:: Data extracts ::
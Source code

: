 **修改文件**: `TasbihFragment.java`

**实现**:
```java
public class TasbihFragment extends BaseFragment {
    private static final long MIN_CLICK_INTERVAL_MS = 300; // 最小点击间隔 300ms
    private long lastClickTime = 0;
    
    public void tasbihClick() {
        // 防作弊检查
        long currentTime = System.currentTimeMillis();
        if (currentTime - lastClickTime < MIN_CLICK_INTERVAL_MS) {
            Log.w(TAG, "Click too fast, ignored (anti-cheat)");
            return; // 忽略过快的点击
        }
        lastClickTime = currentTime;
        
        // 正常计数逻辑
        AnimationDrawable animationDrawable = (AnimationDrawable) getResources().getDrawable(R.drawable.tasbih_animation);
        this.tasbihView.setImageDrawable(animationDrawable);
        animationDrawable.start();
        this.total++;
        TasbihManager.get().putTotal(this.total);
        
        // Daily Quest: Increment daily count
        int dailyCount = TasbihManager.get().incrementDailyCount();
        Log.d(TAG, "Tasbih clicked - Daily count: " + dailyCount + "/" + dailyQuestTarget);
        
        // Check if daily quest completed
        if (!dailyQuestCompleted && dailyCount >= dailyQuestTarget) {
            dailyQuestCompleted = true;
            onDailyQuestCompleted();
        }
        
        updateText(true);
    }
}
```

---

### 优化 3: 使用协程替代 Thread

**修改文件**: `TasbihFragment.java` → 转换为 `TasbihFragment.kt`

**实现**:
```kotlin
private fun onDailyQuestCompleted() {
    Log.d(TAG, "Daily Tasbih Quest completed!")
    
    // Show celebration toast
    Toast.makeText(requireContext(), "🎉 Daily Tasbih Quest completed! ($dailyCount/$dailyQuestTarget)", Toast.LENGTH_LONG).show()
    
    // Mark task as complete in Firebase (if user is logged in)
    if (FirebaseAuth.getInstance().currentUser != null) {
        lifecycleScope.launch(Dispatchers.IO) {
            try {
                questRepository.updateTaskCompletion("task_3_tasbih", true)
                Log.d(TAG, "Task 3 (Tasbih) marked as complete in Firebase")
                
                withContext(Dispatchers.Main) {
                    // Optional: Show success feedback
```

:: Required action ::
Repeat the material above in full, exactly as it stands.

:: Answer area ::
Source code

: **修改文件**: `TasbihFragment.java`

**实现**:
```java
public class TasbihFragment extends BaseFragment {
    private static final long MIN_CLICK_INTERVAL_MS = 300; // 最小点击间隔 300ms
    private long lastClickTime = 0;
    
    public void tasbihClick() {
        // 防作弊检查
        long currentTime = System.currentTimeMillis();
        if (currentTime - lastClickTime < MIN_CLICK_INTERVAL_MS) {
            Log.w(TAG, "Click too fast, ignored (anti-cheat)");
            return; // 忽略过快的点击
        }
        lastClickTime = currentTime;
        
        // 正常计数逻辑
        AnimationDrawable animationDrawable = (AnimationDrawable) getResources().getDrawable(R.drawable.tasbih_animation);
        this.tasbihView.setImageDrawable(animationDrawable);
        animationDrawable.start();
        this.total++;
        TasbihManager.get().putTotal(this.total);
        
        // Daily Quest: Increment daily count
        int dailyCount = TasbihManager.get().incrementDailyCount();
        Log.d(TAG, "Tasbih clicked - Daily count: " + dailyCount + "/" + dailyQuestTarget);
        
        // Check if daily quest completed
        if (!dailyQuestCompleted && dailyCount >= dailyQuestTarget) {
            dailyQuestCompleted = true;
            onDailyQuestCompleted();
        }
        
        updateText(true);
    }
}
```

---

### 优化 3: 使用协程替代 Thread

**修改文件**: `TasbihFragment.java` → 转换为 `TasbihFragment.kt`

**实现**:
```kotlin
private fun onDailyQuestCompleted() {
    Log.d(TAG, "Daily Tasbih Quest completed!")
    
    // Show celebration toast
    Toast.makeText(requireContext(), "🎉 Daily Tasbih Quest completed! ($dailyCount/$dailyQuestTarget)", Toast.LENGTH_LONG).show()
    
    // Mark task as complete in Firebase (if user is logged in)
    if (FirebaseAuth.getInstance().currentUser != null) {
        lifecycleScope.launch(Dispatchers.IO) {
            try {
                questRepository.updateTaskCompletion("task_3_tasbih", true)
                Log.d(TAG, "Task 3 (Tasbih) marked as complete in Firebase")
                
                withContext(Dispatchers.Main) {
                    // Optional: Show success feedback
```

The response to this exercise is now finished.